▶ [What the task asks] Using the records below, write out again exactly the lines that begin at the line containing "richten, die bestandene" and end at the line containing "können bis zum", and no other lines.

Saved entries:
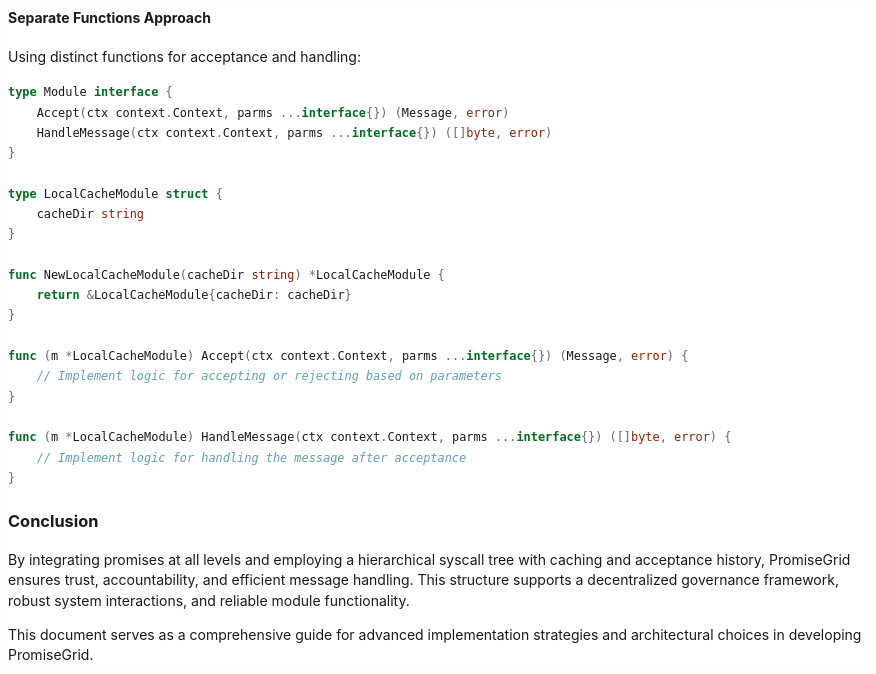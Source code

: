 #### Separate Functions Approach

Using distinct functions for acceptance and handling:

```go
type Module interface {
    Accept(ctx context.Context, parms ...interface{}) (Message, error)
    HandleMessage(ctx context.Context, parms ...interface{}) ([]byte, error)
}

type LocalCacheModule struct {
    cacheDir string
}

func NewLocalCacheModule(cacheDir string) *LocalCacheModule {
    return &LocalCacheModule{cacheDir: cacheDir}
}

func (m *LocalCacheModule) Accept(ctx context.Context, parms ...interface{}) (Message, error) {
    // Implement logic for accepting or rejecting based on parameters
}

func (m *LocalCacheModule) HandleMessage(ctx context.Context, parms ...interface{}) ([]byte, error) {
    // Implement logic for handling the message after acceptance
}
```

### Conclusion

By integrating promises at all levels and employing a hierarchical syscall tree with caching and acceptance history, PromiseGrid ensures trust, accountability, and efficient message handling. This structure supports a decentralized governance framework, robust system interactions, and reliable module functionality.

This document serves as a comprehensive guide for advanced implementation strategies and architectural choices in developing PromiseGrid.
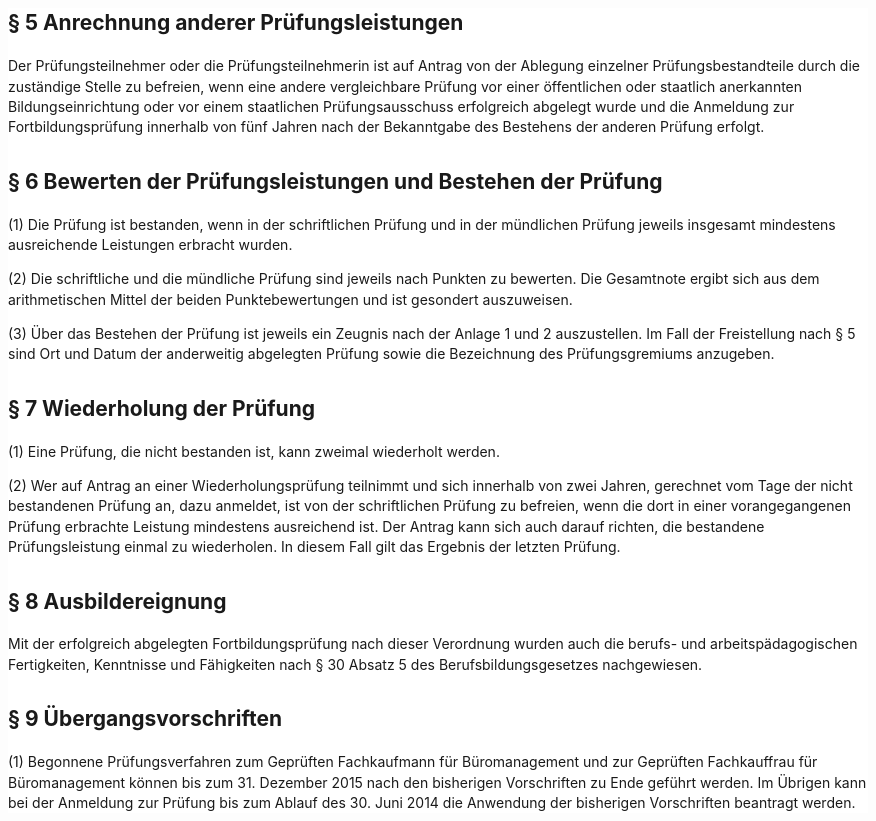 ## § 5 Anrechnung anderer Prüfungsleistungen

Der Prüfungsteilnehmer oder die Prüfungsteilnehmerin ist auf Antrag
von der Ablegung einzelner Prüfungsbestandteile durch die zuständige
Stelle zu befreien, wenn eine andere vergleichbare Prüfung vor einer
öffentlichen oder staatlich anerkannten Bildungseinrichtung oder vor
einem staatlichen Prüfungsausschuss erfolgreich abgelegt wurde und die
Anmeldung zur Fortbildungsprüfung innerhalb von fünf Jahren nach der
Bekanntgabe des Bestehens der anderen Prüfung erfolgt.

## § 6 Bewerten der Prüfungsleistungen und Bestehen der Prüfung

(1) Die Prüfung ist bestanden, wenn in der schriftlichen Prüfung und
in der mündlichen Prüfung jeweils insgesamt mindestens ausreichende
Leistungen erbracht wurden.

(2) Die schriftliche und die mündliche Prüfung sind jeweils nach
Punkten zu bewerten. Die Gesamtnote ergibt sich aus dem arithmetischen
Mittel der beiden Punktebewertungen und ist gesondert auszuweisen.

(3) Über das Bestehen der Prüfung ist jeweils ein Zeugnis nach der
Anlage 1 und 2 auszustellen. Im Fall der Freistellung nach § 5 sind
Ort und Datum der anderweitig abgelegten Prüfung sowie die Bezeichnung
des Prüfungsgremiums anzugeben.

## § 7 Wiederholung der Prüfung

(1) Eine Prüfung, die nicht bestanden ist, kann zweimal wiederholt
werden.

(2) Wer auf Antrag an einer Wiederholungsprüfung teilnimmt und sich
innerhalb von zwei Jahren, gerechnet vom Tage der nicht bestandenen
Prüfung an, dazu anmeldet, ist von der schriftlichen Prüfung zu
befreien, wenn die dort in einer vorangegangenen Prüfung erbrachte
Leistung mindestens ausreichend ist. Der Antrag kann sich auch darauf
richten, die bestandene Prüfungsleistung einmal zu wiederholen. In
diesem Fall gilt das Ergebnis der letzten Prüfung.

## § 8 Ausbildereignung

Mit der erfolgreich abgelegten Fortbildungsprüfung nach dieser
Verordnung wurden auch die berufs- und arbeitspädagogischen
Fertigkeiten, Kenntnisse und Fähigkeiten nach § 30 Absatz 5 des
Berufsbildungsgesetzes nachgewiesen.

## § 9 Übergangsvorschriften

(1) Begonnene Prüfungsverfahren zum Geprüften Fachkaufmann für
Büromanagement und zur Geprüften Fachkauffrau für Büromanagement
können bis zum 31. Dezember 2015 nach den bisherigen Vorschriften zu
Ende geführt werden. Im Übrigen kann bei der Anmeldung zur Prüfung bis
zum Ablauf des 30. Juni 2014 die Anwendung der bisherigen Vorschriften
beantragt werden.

▶ [Written reply]
richten, die bestandene Prüfungsleistung einmal zu wiederholen. In
diesem Fall gilt das Ergebnis der letzten Prüfung.

## § 8 Ausbildereignung

Mit der erfolgreich abgelegten Fortbildungsprüfung nach dieser
Verordnung wurden auch die berufs- und arbeitspädagogischen
Fertigkeiten, Kenntnisse und Fähigkeiten nach § 30 Absatz 5 des
Berufsbildungsgesetzes nachgewiesen.

## § 9 Übergangsvorschriften

(1) Begonnene Prüfungsverfahren zum Geprüften Fachkaufmann für
Büromanagement und zur Geprüften Fachkauffrau für Büromanagement
können bis zum 31. Dezember 2015 nach den bisherigen Vorschriften zu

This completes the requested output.